## What you have to do
Your task is to print each record exactly as it reads.

## Dataset records
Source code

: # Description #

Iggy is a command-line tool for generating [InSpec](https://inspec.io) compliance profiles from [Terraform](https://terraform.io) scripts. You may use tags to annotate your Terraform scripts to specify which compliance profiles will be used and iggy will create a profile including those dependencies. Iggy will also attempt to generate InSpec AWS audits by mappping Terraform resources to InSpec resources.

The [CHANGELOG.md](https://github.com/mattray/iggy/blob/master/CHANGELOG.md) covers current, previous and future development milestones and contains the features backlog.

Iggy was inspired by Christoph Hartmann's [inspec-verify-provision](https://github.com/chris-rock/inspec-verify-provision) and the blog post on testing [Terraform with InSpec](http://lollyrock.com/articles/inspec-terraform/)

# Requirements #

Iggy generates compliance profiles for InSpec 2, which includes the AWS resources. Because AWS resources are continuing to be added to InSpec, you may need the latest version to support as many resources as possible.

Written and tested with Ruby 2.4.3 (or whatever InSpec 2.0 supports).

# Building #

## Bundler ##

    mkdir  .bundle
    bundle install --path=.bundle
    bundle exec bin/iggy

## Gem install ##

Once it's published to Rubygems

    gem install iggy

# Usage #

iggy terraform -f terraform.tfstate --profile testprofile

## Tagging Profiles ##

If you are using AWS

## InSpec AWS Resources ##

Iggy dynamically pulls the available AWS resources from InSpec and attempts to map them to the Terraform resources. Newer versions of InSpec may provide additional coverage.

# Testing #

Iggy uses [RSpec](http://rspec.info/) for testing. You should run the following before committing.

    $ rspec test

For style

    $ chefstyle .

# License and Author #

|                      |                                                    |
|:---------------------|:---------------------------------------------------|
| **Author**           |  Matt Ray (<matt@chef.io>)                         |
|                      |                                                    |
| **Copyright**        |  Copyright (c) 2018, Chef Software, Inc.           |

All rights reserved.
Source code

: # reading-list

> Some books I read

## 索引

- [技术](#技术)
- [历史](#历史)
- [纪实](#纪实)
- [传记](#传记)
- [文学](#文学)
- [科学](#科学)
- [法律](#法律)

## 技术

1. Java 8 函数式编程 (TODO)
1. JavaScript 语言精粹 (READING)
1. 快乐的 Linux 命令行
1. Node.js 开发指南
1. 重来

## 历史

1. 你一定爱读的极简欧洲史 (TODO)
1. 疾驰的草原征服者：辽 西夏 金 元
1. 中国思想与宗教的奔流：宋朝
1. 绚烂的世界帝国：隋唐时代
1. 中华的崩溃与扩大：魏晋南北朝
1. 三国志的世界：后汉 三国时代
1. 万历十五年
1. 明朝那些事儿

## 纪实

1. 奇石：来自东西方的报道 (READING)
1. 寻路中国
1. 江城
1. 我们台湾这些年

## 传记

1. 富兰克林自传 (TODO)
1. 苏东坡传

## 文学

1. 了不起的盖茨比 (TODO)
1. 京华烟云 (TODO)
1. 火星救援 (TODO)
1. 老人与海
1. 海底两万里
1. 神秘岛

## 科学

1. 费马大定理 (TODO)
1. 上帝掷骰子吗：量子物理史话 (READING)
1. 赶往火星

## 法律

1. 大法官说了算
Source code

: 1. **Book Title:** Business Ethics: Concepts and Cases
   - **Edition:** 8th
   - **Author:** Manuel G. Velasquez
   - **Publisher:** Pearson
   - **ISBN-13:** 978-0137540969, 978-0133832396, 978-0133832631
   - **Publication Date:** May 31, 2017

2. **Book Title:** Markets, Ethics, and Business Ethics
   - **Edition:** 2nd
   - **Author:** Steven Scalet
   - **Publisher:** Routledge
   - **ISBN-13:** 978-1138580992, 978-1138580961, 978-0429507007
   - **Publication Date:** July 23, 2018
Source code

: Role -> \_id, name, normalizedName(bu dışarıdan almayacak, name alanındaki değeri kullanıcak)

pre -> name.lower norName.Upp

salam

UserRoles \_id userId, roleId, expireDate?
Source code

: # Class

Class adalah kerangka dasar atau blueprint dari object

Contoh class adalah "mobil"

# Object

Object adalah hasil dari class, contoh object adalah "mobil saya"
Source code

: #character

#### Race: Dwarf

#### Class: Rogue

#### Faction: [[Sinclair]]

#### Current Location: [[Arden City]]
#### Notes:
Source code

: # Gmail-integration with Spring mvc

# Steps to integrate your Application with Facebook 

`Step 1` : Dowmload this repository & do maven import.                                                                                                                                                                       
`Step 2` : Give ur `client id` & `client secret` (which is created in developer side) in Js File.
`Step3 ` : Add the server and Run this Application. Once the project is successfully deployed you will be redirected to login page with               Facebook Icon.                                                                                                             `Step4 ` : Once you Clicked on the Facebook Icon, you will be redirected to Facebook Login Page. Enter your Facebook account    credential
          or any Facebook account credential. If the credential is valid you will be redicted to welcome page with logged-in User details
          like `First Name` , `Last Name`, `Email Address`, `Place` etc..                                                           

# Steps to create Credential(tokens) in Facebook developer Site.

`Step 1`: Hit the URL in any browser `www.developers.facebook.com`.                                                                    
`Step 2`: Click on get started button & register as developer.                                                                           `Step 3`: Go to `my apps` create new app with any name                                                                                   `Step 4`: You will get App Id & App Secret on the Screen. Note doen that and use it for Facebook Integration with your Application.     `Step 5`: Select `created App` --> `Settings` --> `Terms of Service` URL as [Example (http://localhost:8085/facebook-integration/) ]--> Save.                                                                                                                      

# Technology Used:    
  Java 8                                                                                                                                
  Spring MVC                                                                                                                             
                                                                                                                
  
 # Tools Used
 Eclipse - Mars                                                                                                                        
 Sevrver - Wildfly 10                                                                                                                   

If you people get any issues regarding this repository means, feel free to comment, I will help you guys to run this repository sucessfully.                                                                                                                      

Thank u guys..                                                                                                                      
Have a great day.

## Your response
Source code

: # Description #

Iggy is a command-line tool for generating [InSpec](https://inspec.io) compliance profiles from [Terraform](https://terraform.io) scripts. You may use tags to annotate your Terraform scripts to specify which compliance profiles will be used and iggy will create a profile including those dependencies. Iggy will also attempt to generate InSpec AWS audits by mappping Terraform resources to InSpec resources.

The [CHANGELOG.md](https://github.com/mattray/iggy/blob/master/CHANGELOG.md) covers current, previous and future development milestones and contains the features backlog.

Iggy was inspired by Christoph Hartmann's [inspec-verify-provision](https://github.com/chris-rock/inspec-verify-provision) and the blog post on testing [Terraform with InSpec](http://lollyrock.com/articles/inspec-terraform/)

# Requirements #

Iggy generates compliance profiles for InSpec 2, which includes the AWS resources. Because AWS resources are continuing to be added to InSpec, you may need the latest version to support as many resources as possible.

Written and tested with Ruby 2.4.3 (or whatever InSpec 2.0 supports).

# Building #

## Bundler ##

    mkdir  .bundle
    bundle install --path=.bundle
    bundle exec bin/iggy

## Gem install ##

Once it's published to Rubygems

    gem install iggy

# Usage #

iggy terraform -f terraform.tfstate --profile testprofile

## Tagging Profiles ##

If you are using AWS

## InSpec AWS Resources ##

Iggy dynamically pulls the available AWS resources from InSpec and attempts to map them to the Terraform resources. Newer versions of InSpec may provide additional coverage.

# Testing #

Iggy uses [RSpec](http://rspec.info/) for testing. You should run the following before committing.

    $ rspec test

For style

    $ chefstyle .

# License and Author #

|                      |                                                    |
|:---------------------|:---------------------------------------------------|
| **Author**           |  Matt Ray (<matt@chef.io>)                         |
|                      |                                                    |
| **Copyright**        |  Copyright (c) 2018, Chef Software, Inc.           |

All rights reserved.
Source code

: # reading-list

> Some books I read

## 索引

- [技术](#技术)
- [历史](#历史)
- [纪实](#纪实)
- [传记](#传记)
- [文学](#文学)
- [科学](#科学)
- [法律](#法律)

## 技术

1. Java 8 函数式编程 (TODO)
1. JavaScript 语言精粹 (READING)
1. 快乐的 Linux 命令行
1. Node.js 开发指南
1. 重来

## 历史

1. 你一定爱读的极简欧洲史 (TODO)
1. 疾驰的草原征服者：辽 西夏 金 元
1. 中国思想与宗教的奔流：宋朝
1. 绚烂的世界帝国：隋唐时代
1. 中华的崩溃与扩大：魏晋南北朝
1. 三国志的世界：后汉 三国时代
1. 万历十五年
1. 明朝那些事儿

## 纪实

1. 奇石：来自东西方的报道 (READING)
1. 寻路中国
1. 江城
1. 我们台湾这些年

## 传记

1. 富兰克林自传 (TODO)
1. 苏东坡传

## 文学

1. 了不起的盖茨比 (TODO)
1. 京华烟云 (TODO)
1. 火星救援 (TODO)
1. 老人与海
1. 海底两万里
1. 神秘岛

## 科学

1. 费马大定理 (TODO)
1. 上帝掷骰子吗：量子物理史话 (READING)
1. 赶往火星

## 法律

1. 大法官说了算
Source code

: 1. **Book Title:** Business Ethics: Concepts and Cases
   - **Edition:** 8th
   - **Author:** Manuel G. Velasquez
   - **Publisher:** Pearson
   - **ISBN-13:** 978-0137540969, 978-0133832396, 978-0133832631
   - **Publication Date:** May 31, 2017

2. **Book Title:** Markets, Ethics, and Business Ethics
   - **Edition:** 2nd
   - **Author:** Steven Scalet
   - **Publisher:** Routledge
   - **ISBN-13:** 978-1138580992, 978-1138580961, 978-0429507007
   - **Publication Date:** July 23, 2018
Source code

: Role -> \_id, name, normalizedName(bu dışarıdan almayacak, name alanındaki değeri kullanıcak)

pre -> name.lower norName.Upp

salam

UserRoles \_id userId, roleId, expireDate?
Source code

: # Class

Class adalah kerangka dasar atau blueprint dari object

Contoh class adalah "mobil"

# Object

Object adalah hasil dari class, contoh object adalah "mobil saya"
Source code

: #character

#### Race: Dwarf

#### Class: Rogue

#### Faction: [[Sinclair]]

#### Current Location: [[Arden City]]
#### Notes:
Source code

: # Gmail-integration with Spring mvc

# Steps to integrate your Application with Facebook 

`Step 1` : Dowmload this repository & do maven import.                                                                                                                                                                       
`Step 2` : Give ur `client id` & `client secret` (which is created in developer side) in Js File.
`Step3 ` : Add the server and Run this Application. Once the project is successfully deployed you will be redirected to login page with               Facebook Icon.                                                                                                             `Step4 ` : Once you Clicked on the Facebook Icon, you will be redirected to Facebook Login Page. Enter your Facebook account    credential
          or any Facebook account credential. If the credential is valid you will be redicted to welcome page with logged-in User details
          like `First Name` , `Last Name`, `Email Address`, `Place` etc..                                                           

# Steps to create Credential(tokens) in Facebook developer Site.

`Step 1`: Hit the URL in any browser `www.developers.facebook.com`.                                                                    
`Step 2`: Click on get started button & register as developer.                                                                           `Step 3`: Go to `my apps` create new app with any name                                                                                   `Step 4`: You will get App Id & App Secret on the Screen. Note doen that and use it for Facebook Integration with your Application.     `Step 5`: Select `created App` --> `Settings` --> `Terms of Service` URL as [Example (http://localhost:8085/facebook-integration/) ]--> Save.                                                                                                                      

# Technology Used:    
  Java 8                                                                                                                                
  Spring MVC                                                                                                                             
                                                                                                                
  
 # Tools Used
 Eclipse - Mars                                                                                                                        
 Sevrver - Wildfly 10                                                                                                                   

If you people get any issues regarding this repository means, feel free to comment, I will help you guys to run this repository sucessfully.                                                                                                                      

Thank u guys..                                                                                                                      
Have a great day.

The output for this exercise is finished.